What's with the memorials on the back windows of Mexican cars? Some days, driving through Santa Ana, I feel like I'm navigating a cemetery.
—Muerte Man
Dear Gabacho:
Ruminating on the Mexican obsession with death is as hack as a reporter rolling with gangsters. Yes, Mexicans embrace death—we laud it in song, codify it with holidays, and, sí, plaster the names and dates of birth and death of our deceased beloveds on car windows, ornate back tattoos, and even sweatshirts. “In Mexican homes across Aztlán, an altar is usually present,” notes La Pocha, a SanTana artist who specializes in Day of the Dead lore. “In this modern age, spending more time in our cars than our homes, resourceful Mexicans have placed mini-mobile altares in their vehicles. Now you can honor your dead homies while cruisin’ in your Chevy. That’s progress!”
“Death is present in our fiestas, our games, our loves and our thoughts,” wrote Octavio Paz n his 1950 classic The Labyrinth of Solitude. “To die and to kill are ideas that rarely leave us. We are seduced by death.”

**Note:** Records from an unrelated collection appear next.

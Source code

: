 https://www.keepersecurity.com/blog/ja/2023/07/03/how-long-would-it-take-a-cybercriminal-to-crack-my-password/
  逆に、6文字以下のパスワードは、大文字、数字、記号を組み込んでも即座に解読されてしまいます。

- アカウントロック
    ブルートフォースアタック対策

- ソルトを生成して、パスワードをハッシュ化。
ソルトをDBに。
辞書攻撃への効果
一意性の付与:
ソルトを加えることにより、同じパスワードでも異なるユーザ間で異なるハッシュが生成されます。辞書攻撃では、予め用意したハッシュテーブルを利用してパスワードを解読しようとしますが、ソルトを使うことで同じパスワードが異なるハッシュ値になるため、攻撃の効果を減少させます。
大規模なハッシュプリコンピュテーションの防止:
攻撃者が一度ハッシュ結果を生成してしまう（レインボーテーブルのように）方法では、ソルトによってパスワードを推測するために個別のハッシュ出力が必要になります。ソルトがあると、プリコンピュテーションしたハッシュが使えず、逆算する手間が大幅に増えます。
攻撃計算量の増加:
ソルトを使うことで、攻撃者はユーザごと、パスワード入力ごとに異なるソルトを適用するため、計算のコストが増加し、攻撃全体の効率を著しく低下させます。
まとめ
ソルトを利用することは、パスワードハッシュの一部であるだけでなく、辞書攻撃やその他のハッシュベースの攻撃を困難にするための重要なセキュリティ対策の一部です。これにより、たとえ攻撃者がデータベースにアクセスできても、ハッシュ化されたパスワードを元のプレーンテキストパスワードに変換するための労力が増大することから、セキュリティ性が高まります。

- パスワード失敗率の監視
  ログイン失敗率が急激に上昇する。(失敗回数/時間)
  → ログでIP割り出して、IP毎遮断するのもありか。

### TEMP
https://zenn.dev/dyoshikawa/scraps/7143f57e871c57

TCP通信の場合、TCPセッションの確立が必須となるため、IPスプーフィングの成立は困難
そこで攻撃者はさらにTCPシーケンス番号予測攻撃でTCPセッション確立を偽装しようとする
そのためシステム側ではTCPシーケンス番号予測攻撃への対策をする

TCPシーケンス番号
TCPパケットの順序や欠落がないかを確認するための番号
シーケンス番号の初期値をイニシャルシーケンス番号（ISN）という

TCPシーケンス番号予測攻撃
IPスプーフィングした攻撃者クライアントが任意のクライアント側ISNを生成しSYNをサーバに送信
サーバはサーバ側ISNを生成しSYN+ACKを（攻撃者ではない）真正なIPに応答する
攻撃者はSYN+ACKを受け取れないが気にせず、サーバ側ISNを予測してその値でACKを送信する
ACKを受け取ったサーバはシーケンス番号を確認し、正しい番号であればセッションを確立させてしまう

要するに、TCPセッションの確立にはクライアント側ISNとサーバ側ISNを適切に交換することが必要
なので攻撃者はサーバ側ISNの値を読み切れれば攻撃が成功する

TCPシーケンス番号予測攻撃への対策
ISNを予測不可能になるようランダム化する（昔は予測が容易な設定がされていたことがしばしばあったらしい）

But before you cite Paz—along with Aztec human sacrifice, cockfighting, bullfighting and the front pages of Tijuana tabloids—as proof of our inherent blood lust, Muerte Man, consider this: Isn’t there something honorable about living in the presence of death, something valuable, even, in remembering our mortality? Why relegate death to cemeteries as gabacho Protestants do? Why forget those who passed before us? Again, Paz: “The cult of life, if it is truly profound and total, is also the cult of death, because the two are inseparable. A civilization that denies death ends by denying life.”